Formal UN negotiations on the protocols to the Convention Against Transnational
Organized Crime began in January 1999 (although drafts had been discussed
before that date).
ISSUES/CONCERNS
People smuggling is undeniably a nasty business. It costs untold numbers
of people their lives (drowned, suffocated, shot, frozen or crushed to death).
Many others are raped or suffer violence and traumatic experiences. People
are routinely cheated out of thousands of dollars. After a painful journey,
some find themselves detained and deported back home.
If smuggling is bad, trafficking is much worse. People, especially women
and girls, are deceived or abducted, held in a form of modern slavery, forced
into prostitution, intimidated and subjected to violence.
People smuggling, despite its evils, has also been life-giving. It has
made it possible for significant numbers of people to flee persecution and
reach a place of asylum when no government was willing or able to offer an
escape route. It has allowed them to exercise their human right to seek and
to enjoy in other countries asylum from persecution (Article 14, Universal
Declaration of Human Rights). For others, smugglers have offered a way out
of a situation of misery and an opportunity for a new life of dignity.
Even some of the people who are trafficked, knowing the wrongs of their
situation of bondage, may still prefer it to what they left behind, either
for themselves or for what it enables them to do for family members. This
of course does not in any way justify the abuses perpetrated by the traffickers.
But it is relevant to any discussion about solutions to the problem of trafficking.
Article 14 of the Universal Declaration of Human Rights recognizes that "Everyone
has the right to seek and to enjoy in other countries asylum from persecution." Unfortunately, neither international human rights
instruments nor states' actions have done much to advance the right to seek
asylum. People facing persecution face enormous obstacles in attempting to
flee, both from their persecutors who may try to prevent them from leaving
and from other states that are attempting to control their borders. Interdiction
programs reinforce the barriers which the persecuted have to overcome to
reach asylum. People smugglers and even traffickers are sometimes the only
options left for desperate people trying to save their lives.

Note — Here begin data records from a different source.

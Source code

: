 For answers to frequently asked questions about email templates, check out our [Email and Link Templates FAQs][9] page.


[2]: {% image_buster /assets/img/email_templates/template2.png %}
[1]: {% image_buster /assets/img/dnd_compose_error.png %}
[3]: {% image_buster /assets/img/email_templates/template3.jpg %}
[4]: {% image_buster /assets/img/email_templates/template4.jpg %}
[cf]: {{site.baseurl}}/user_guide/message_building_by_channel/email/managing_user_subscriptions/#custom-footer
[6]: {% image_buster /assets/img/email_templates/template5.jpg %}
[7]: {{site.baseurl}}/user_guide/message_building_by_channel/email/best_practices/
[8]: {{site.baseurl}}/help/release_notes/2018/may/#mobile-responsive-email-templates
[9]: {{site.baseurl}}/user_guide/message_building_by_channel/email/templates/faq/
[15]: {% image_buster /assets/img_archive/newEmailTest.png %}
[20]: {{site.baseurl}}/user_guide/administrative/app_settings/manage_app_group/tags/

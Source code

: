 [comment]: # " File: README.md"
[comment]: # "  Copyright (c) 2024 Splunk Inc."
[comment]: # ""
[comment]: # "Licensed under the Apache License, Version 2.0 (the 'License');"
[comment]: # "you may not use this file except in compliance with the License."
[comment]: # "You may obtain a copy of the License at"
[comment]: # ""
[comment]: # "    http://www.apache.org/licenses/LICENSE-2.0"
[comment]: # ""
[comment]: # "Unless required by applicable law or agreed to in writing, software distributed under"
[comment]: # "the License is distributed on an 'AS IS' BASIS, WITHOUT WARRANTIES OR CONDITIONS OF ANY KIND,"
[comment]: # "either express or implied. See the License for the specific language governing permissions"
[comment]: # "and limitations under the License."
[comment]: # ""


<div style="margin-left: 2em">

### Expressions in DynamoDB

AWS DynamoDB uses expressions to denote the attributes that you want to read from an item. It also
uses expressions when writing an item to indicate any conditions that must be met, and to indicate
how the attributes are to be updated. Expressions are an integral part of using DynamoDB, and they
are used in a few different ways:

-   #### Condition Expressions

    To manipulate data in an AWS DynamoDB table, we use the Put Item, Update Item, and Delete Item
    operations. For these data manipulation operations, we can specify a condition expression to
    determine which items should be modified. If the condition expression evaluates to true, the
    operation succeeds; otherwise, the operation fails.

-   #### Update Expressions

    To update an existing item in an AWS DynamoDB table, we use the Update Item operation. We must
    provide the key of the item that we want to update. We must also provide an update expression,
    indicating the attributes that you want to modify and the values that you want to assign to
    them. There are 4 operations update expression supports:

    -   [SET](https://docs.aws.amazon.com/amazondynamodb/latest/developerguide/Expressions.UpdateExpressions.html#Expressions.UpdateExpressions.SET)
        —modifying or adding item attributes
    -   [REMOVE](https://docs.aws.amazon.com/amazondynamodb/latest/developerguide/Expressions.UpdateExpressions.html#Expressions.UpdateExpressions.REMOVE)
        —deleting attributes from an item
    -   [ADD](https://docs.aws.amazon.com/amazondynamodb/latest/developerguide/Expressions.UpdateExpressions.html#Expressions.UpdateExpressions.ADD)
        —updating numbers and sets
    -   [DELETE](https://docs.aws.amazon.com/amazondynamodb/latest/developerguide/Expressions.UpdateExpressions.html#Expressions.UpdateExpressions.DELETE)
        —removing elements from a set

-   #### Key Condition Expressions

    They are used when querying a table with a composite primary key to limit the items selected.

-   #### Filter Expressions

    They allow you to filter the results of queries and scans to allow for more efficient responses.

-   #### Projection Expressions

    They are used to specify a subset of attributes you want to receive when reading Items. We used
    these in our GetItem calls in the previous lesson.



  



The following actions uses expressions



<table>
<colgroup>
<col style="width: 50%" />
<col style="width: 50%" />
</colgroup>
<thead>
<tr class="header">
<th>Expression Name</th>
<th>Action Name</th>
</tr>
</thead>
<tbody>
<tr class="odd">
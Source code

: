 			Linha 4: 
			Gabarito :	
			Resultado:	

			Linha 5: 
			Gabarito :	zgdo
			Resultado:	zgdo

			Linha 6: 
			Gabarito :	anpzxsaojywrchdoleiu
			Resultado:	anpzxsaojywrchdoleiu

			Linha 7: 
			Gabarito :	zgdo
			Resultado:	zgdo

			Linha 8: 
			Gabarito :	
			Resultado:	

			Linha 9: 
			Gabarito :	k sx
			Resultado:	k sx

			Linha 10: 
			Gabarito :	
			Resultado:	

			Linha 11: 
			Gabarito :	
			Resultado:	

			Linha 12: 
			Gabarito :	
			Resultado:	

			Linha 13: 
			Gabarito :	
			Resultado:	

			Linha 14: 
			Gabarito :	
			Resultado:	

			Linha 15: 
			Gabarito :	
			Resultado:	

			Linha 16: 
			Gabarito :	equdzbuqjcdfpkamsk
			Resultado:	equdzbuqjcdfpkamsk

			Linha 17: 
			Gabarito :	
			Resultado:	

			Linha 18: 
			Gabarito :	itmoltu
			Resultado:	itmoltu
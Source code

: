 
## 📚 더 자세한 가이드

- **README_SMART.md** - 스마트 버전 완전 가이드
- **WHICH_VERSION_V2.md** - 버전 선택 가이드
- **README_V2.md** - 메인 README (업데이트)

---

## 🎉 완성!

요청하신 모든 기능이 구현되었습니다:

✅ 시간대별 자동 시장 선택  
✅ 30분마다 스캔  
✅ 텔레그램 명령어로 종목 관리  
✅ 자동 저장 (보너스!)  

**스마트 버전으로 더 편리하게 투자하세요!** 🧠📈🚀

Thus interdiction
programs are one of the factors feeding the demand for people-smugglers.
Yet states seem rarely if ever to discuss how their interdiction programs
affect the rise in people smuggling. Nor do they address the question facing
persecuted people: "How are they supposed to save their lives?"
There is a equivocation about who is the victim
of the people smugglers and even of the human traffickers. Are the victims
the people who are trafficked or the country into which they are being trafficked?
Judging from the discourses of governments of the North, there is some confusion.
This uncertainty is illustrated in the case
of Australia, which has been particularly energetic and outspoken on this
issue. According to the Statement by the Australian Delegation at the Regional
Tripartite Consultations on Resettlement, Auckland, 17-18 August 1999, "All
of those who take advantage of what traffickers have to offer are vulnerable
and open to blatant exploitation.... UNHCR is a key player in any partnership
to address the protection needs of those who fall prey to traffickers". Later
in the same speech, the emphasis is placed on trafficking as a problem for
Australia: "Large scale people trafficking is a relatively recent phenomenon
confronting developed countries in the international community".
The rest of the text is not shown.